What the task asks: Give back the full listing exactly, setting the pictures aside.
######
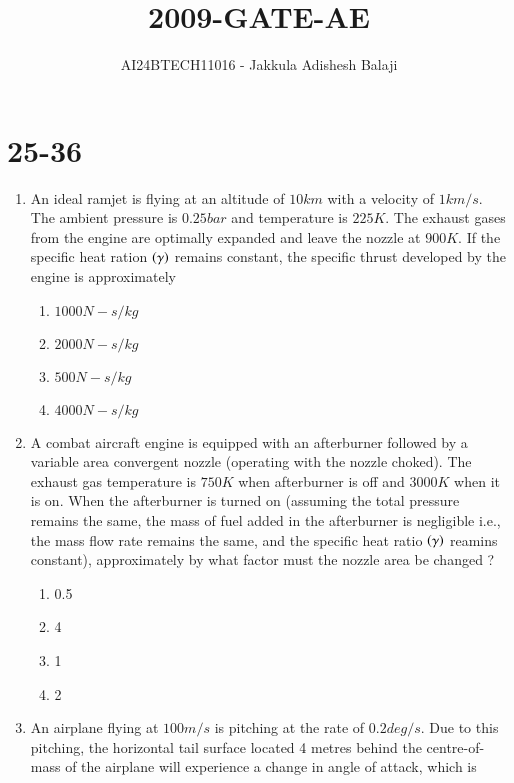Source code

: \documentclass[journal]{IEEEtran}
\begin{document}

\title{2009-GATE-AE}
\author{AI24BTECH11016 - Jakkula Adishesh Balaji}
{\let\newpage\relax\maketitle}

\renewcommand{\thefigure}{\theenumi}
\renewcommand{\thetable}{\theenumi}
\setlength{\intextsep}{10pt} %
\section{25-36}
\begin{enumerate}
	\item
	An ideal ramjet is flying at an altitude of $10 km$ with a velocity of $1 km/s$. The ambient pressure is $0.25 bar$ and temperature is $225 K$. The exhaust gases from the engine are optimally expanded and leave the nozzle at $900 K$. If the specific heat ration $\left(\gamma\right)$ remains constant, the specific thrust developed by the engine is approximately
		\begin{enumerate}
			\item $1000 N-s/kg$
			\item $2000 N-s/kg$
			\item $500 N-s/kg$
			\item $4000 N-s/kg$
		\end{enumerate}
	\item
	A combat aircraft engine is equipped with an afterburner followed by a variable area convergent nozzle (operating with the nozzle choked). The exhaust gas temperature is $750 K$ when afterburner is off and $3000 K$ when it is on. When the afterburner is turned on (assuming the total pressure remains the same, the mass of fuel added in the afterburner is negligible i.e., the mass flow rate remains the same, and the specific heat ratio $\left(\gamma\right)$ reamins constant), approximately by what factor must the nozzle area be changed ?
		\begin{enumerate}
			\item 0.5
			\item 4
			\item 1
			\item 2
		\end{enumerate}
	\item
	An airplane flying at $100 m/s$ is pitching at the rate of $0.2 deg/s$. Due to this pitching, the horizontal tail surface located 4 metres behind the centre-of-mass of the airplane will experience a change in angle of attack, which is

\end{enumerate}
\end{document}
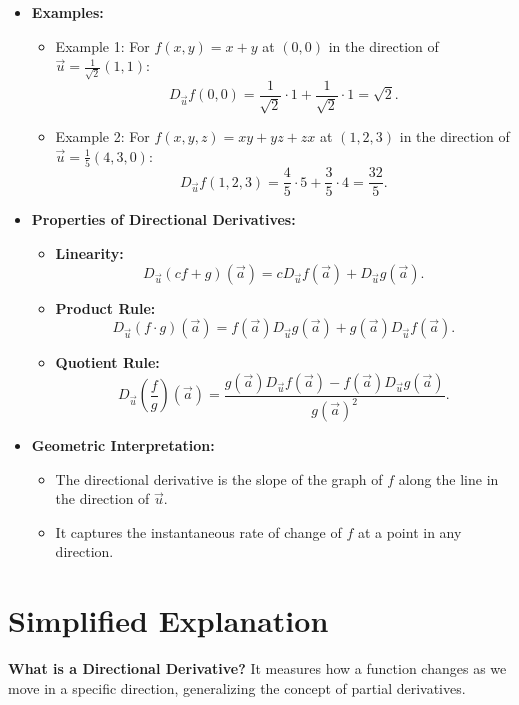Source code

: \documentclass{article}
\begin{document}
\begin{itemize}
  \item \textbf{Examples:}
    \begin{itemize}
      \item Example 1: For $f(x, y) = x + y$ at $(0, 0)$ in the direction of $\vec{u} = \frac{1}{\sqrt{2}}(1, 1)$:
        \[
          D_{\vec{u}} f(0, 0) = \frac{1}{\sqrt{2}} \cdot 1 + \frac{1}{\sqrt{2}} \cdot 1 = \sqrt{2}.
        \]
      \item Example 2: For $f(x, y, z) = xy + yz + zx$ at $(1, 2, 3)$ in the direction of $\vec{u} = \frac{1}{5}(4, 3, 0)$:
        \[
          D_{\vec{u}} f(1, 2, 3) = \frac{4}{5} \cdot 5 + \frac{3}{5} \cdot 4 = \frac{32}{5}.
        \]
    \end{itemize}

  \item \textbf{Properties of Directional Derivatives:}
    \begin{itemize}
      \item \textbf{Linearity:}
        \[
          D_{\vec{u}} (c f + g)(\vec{a}) = c D_{\vec{u}} f(\vec{a}) + D_{\vec{u}} g(\vec{a}).
        \]
      \item \textbf{Product Rule:}
        \[
          D_{\vec{u}} (f \cdot g)(\vec{a}) = f(\vec{a}) D_{\vec{u}} g(\vec{a}) + g(\vec{a}) D_{\vec{u}} f(\vec{a}).
        \]
      \item \textbf{Quotient Rule:}
        \[
          D_{\vec{u}} \left(\frac{f}{g}\right)(\vec{a}) = \frac{g(\vec{a}) D_{\vec{u}} f(\vec{a}) - f(\vec{a}) D_{\vec{u}} g(\vec{a})}{g(\vec{a})^2}.
        \]
    \end{itemize}

  \item \textbf{Geometric Interpretation:}
    \begin{itemize}
      \item The directional derivative is the slope of the graph of $f$ along the line in the direction of $\vec{u}$.
      \item It captures the instantaneous rate of change of $f$ at a point in any direction.
    \end{itemize}
\end{itemize}

\section*{Simplified Explanation}

\textbf{What is a Directional Derivative?}
It measures how a function changes as we move in a specific direction, generalizing the concept of partial derivatives.
\end{document}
######
Answer to this exercise:
Source code

: \documentclass[journal]{IEEEtran}
\begin{document}

\title{2009-GATE-AE}
\author{AI24BTECH11016 - Jakkula Adishesh Balaji}
{\let\newpage\relax\maketitle}

\renewcommand{\thefigure}{\theenumi}
\renewcommand{\thetable}{\theenumi}
\setlength{\intextsep}{10pt} %
\section{25-36}
\begin{enumerate}
	\item
	An ideal ramjet is flying at an altitude of $10 km$ with a velocity of $1 km/s$. The ambient pressure is $0.25 bar$ and temperature is $225 K$. The exhaust gases from the engine are optimally expanded and leave the nozzle at $900 K$. If the specific heat ration $\left(\gamma\right)$ remains constant, the specific thrust developed by the engine is approximately
		\begin{enumerate}
			\item $1000 N-s/kg$
			\item $2000 N-s/kg$
			\item $500 N-s/kg$
			\item $4000 N-s/kg$
		\end{enumerate}
	\item
	A combat aircraft engine is equipped with an afterburner followed by a variable area convergent nozzle (operating with the nozzle choked). The exhaust gas temperature is $750 K$ when afterburner is off and $3000 K$ when it is on. When the afterburner is turned on (assuming the total pressure remains the same, the mass of fuel added in the afterburner is negligible i.e., the mass flow rate remains the same, and the specific heat ratio $\left(\gamma\right)$ reamins constant), approximately by what factor must the nozzle area be changed ?
		\begin{enumerate}
			\item 0.5
			\item 4
			\item 1
			\item 2
		\end{enumerate}
	\item
	An airplane flying at $100 m/s$ is pitching at the rate of $0.2 deg/s$. Due to this pitching, the horizontal tail surface located 4 metres behind the centre-of-mass of the airplane will experience a change in angle of attack, which is

\end{enumerate}
\end{document}
Source code

: \documentclass{article}
\begin{document}
\begin{itemize}
  \item \textbf{Examples:}
    \begin{itemize}
      \item Example 1: For $f(x, y) = x + y$ at $(0, 0)$ in the direction of $\vec{u} = \frac{1}{\sqrt{2}}(1, 1)$:
        \[
          D_{\vec{u}} f(0, 0) = \frac{1}{\sqrt{2}} \cdot 1 + \frac{1}{\sqrt{2}} \cdot 1 = \sqrt{2}.
        \]
      \item Example 2: For $f(x, y, z) = xy + yz + zx$ at $(1, 2, 3)$ in the direction of $\vec{u} = \frac{1}{5}(4, 3, 0)$:
        \[
          D_{\vec{u}} f(1, 2, 3) = \frac{4}{5} \cdot 5 + \frac{3}{5} \cdot 4 = \frac{32}{5}.
        \]
    \end{itemize}

  \item \textbf{Properties of Directional Derivatives:}
    \begin{itemize}
      \item \textbf{Linearity:}
        \[
          D_{\vec{u}} (c f + g)(\vec{a}) = c D_{\vec{u}} f(\vec{a}) + D_{\vec{u}} g(\vec{a}).
        \]
      \item \textbf{Product Rule:}
        \[
          D_{\vec{u}} (f \cdot g)(\vec{a}) = f(\vec{a}) D_{\vec{u}} g(\vec{a}) + g(\vec{a}) D_{\vec{u}} f(\vec{a}).
        \]
      \item \textbf{Quotient Rule:}
        \[
          D_{\vec{u}} \left(\frac{f}{g}\right)(\vec{a}) = \frac{g(\vec{a}) D_{\vec{u}} f(\vec{a}) - f(\vec{a}) D_{\vec{u}} g(\vec{a})}{g(\vec{a})^2}.
        \]
    \end{itemize}

  \item \textbf{Geometric Interpretation:}
    \begin{itemize}
      \item The directional derivative is the slope of the graph of $f$ along the line in the direction of $\vec{u}$.
      \item It captures the instantaneous rate of change of $f$ at a point in any direction.
    \end{itemize}
\end{itemize}

\section*{Simplified Explanation}

\textbf{What is a Directional Derivative?}
It measures how a function changes as we move in a specific direction, generalizing the concept of partial derivatives.
\end{document}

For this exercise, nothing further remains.